*** Opening Records for processing ***

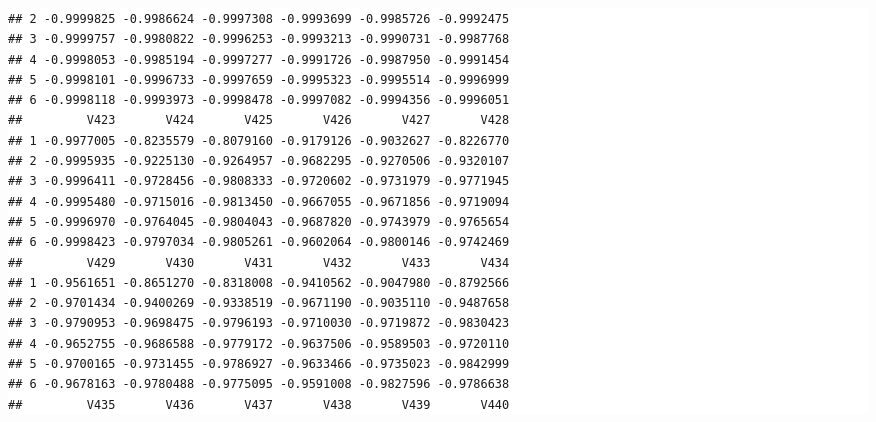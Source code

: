     ## 2 -0.9999825 -0.9986624 -0.9997308 -0.9993699 -0.9985726 -0.9992475
    ## 3 -0.9999757 -0.9980822 -0.9996253 -0.9993213 -0.9990731 -0.9987768
    ## 4 -0.9998053 -0.9985194 -0.9997277 -0.9991726 -0.9987950 -0.9991454
    ## 5 -0.9998101 -0.9996733 -0.9997659 -0.9995323 -0.9995514 -0.9996999
    ## 6 -0.9998118 -0.9993973 -0.9998478 -0.9997082 -0.9994356 -0.9996051
    ##         V423       V424       V425       V426       V427       V428
    ## 1 -0.9977005 -0.8235579 -0.8079160 -0.9179126 -0.9032627 -0.8226770
    ## 2 -0.9995935 -0.9225130 -0.9264957 -0.9682295 -0.9270506 -0.9320107
    ## 3 -0.9996411 -0.9728456 -0.9808333 -0.9720602 -0.9731979 -0.9771945
    ## 4 -0.9995480 -0.9715016 -0.9813450 -0.9667055 -0.9671856 -0.9719094
    ## 5 -0.9996970 -0.9764045 -0.9804043 -0.9687820 -0.9743979 -0.9765654
    ## 6 -0.9998423 -0.9797034 -0.9805261 -0.9602064 -0.9800146 -0.9742469
    ##         V429       V430       V431       V432       V433       V434
    ## 1 -0.9561651 -0.8651270 -0.8318008 -0.9410562 -0.9047980 -0.8792566
    ## 2 -0.9701434 -0.9400269 -0.9338519 -0.9671190 -0.9035110 -0.9487658
    ## 3 -0.9790953 -0.9698475 -0.9796193 -0.9710030 -0.9719872 -0.9830423
    ## 4 -0.9652755 -0.9686588 -0.9779172 -0.9637506 -0.9589503 -0.9720110
    ## 5 -0.9700165 -0.9731455 -0.9786927 -0.9633466 -0.9735023 -0.9842999
    ## 6 -0.9678163 -0.9780488 -0.9775095 -0.9591008 -0.9827596 -0.9786638
    ##         V435       V436       V437       V438       V439       V440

*** Closing Records for processing ***

[Work instructions]: Make an exact copy of each line, beginning at the one containing "## 3 -0.9996411" and ending with the last line of the data, and of no other line.

[Result of this task]:
    ## 3 -0.9996411 -0.9728456 -0.9808333 -0.9720602 -0.9731979 -0.9771945
    ## 4 -0.9995480 -0.9715016 -0.9813450 -0.9667055 -0.9671856 -0.9719094
    ## 5 -0.9996970 -0.9764045 -0.9804043 -0.9687820 -0.9743979 -0.9765654
    ## 6 -0.9998423 -0.9797034 -0.9805261 -0.9602064 -0.9800146 -0.9742469
    ##         V429       V430       V431       V432       V433       V434
    ## 1 -0.9561651 -0.8651270 -0.8318008 -0.9410562 -0.9047980 -0.8792566
    ## 2 -0.9701434 -0.9400269 -0.9338519 -0.9671190 -0.9035110 -0.9487658
    ## 3 -0.9790953 -0.9698475 -0.9796193 -0.9710030 -0.9719872 -0.9830423
    ## 4 -0.9652755 -0.9686588 -0.9779172 -0.9637506 -0.9589503 -0.9720110
    ## 5 -0.9700165 -0.9731455 -0.9786927 -0.9633466 -0.9735023 -0.9842999
    ## 6 -0.9678163 -0.9780488 -0.9775095 -0.9591008 -0.9827596 -0.9786638
    ##         V435       V436       V437       V438       V439       V440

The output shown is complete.